PUBLISH
IN THE UNITED STATES COURT OF APPEALS
FOR THE ELEVENTH CIRCUIT
________________________
FILED
U.S. COURT OF APPEALS
No. 98-4449 ELEVENTH CIRCUIT
________________________ 03/23/99
D. C. Docket No. 96-8365-Civ-DKTH THOMAS K. KAHN
CLERK
SHELLY SINCLAIR,
Plaintiff-Appellant,
versus
DE JAY CORPORATION,
Defendant-Appellee.
________________________
Appeal from the United States District Court
for the Southern District of Florida
_________________________
(March 23, 1999)
Before COX and BARKETT, Circuit Judges, and FAY, Senior Circuit Judge.
BARKETT, Circuit Judge:
Shelly Sinclair appeals from the district court’s grant of summary judgment to De Jay
Corporation (“De Jay”) on Sinclair’s claim of sexual harassment in violation of the Florida Civil
Rights Act of 1992 (“FCRA”), Fla.
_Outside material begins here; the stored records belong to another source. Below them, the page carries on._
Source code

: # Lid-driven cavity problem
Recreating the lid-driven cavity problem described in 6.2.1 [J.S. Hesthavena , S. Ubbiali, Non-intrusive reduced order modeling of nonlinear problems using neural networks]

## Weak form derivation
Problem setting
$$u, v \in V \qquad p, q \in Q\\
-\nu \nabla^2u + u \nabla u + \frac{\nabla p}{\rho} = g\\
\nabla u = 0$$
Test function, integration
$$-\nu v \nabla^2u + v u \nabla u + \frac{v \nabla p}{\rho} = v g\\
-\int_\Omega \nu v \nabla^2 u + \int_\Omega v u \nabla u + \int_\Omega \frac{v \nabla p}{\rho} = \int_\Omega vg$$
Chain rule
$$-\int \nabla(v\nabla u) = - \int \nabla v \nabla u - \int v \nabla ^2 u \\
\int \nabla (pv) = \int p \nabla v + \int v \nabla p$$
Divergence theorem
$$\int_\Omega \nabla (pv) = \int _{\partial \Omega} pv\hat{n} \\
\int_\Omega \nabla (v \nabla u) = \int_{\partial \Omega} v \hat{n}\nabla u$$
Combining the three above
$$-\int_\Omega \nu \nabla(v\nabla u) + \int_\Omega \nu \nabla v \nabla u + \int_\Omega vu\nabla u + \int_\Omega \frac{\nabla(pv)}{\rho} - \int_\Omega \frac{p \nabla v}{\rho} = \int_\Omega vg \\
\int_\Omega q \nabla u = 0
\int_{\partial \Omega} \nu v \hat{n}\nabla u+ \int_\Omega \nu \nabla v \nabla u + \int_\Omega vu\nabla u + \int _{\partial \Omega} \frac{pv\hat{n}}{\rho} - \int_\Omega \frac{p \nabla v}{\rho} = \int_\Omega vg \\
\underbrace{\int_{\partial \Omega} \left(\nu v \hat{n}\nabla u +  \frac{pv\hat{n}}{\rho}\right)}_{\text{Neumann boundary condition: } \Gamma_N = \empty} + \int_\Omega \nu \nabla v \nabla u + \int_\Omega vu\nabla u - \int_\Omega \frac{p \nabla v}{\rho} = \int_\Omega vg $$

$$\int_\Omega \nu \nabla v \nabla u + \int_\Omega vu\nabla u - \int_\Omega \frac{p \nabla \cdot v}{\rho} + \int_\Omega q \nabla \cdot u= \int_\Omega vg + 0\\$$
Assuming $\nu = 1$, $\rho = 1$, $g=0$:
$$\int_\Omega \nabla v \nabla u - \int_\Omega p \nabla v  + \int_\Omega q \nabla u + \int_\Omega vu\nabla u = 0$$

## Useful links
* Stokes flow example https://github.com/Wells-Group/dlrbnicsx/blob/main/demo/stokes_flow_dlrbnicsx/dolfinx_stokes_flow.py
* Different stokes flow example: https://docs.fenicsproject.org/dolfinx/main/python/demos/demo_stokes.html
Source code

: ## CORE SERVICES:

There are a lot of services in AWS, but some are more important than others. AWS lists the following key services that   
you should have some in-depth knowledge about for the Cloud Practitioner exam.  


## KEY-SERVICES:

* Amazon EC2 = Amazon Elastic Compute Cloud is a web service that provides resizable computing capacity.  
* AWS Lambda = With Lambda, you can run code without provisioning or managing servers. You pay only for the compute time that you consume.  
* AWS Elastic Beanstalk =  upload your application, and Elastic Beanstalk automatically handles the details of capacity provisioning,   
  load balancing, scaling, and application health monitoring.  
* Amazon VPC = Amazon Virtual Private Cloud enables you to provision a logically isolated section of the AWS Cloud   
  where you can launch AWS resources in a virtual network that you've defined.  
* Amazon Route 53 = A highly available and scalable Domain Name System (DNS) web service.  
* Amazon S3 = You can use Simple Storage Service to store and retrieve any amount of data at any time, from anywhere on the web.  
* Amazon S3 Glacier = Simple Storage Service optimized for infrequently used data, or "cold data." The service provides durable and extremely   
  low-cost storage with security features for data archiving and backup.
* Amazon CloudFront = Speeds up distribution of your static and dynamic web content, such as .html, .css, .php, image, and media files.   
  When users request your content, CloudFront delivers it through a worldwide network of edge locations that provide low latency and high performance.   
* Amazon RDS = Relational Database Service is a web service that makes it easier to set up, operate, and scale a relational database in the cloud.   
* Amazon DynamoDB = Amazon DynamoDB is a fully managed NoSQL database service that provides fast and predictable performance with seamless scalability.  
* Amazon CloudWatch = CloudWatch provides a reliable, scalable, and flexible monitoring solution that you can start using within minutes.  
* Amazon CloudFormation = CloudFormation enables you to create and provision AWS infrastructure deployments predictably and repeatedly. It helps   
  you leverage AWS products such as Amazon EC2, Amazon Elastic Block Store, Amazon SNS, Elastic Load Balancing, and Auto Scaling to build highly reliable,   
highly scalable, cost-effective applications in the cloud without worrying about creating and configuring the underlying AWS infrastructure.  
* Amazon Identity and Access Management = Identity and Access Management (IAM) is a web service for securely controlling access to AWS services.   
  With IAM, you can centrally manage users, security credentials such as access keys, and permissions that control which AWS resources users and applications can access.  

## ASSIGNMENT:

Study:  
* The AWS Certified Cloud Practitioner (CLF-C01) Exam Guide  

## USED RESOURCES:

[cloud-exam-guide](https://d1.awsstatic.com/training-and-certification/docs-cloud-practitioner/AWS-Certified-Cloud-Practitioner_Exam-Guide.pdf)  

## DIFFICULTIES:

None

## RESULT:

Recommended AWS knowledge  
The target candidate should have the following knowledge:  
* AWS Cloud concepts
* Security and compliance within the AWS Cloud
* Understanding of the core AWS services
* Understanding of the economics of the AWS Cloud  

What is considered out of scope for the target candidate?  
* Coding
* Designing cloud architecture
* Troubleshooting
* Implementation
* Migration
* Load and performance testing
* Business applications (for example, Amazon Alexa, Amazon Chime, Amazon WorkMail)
Stat. Ann. § 760.01-760.11.1 Sinclair argues that the district
court erred in concluding that De Jay was not a statutory employer for purposes of the FCRA
because it did not employ fifteen employees in the State of Florida. We reverse.
1
Sinclair makes no federal claims. This case is before the court on the basis of diversity
jurisdiction.
BACKGROUND
This suit arises out of allegations of sexual harassment at De Jay. Sinclair alleged that
Steven Sadler, a manager at De Jay, sexually harassed her and that her complaints to
management did not remedy the situation. Instead, she alleged that her supervisor, James
Bologeorges, retaliated against her for complaining about the harassment. She also alleged
religious discrimination by De Jay.
Sinclair filed this action in the Palm Beach County Circuit Court alleging that De Jay
violated the Florida Civil Rights Act. De Jay, a Tennessee corporation, removed the case to
federal district court. There is no dispute that De Jay employs more than fifteen employees.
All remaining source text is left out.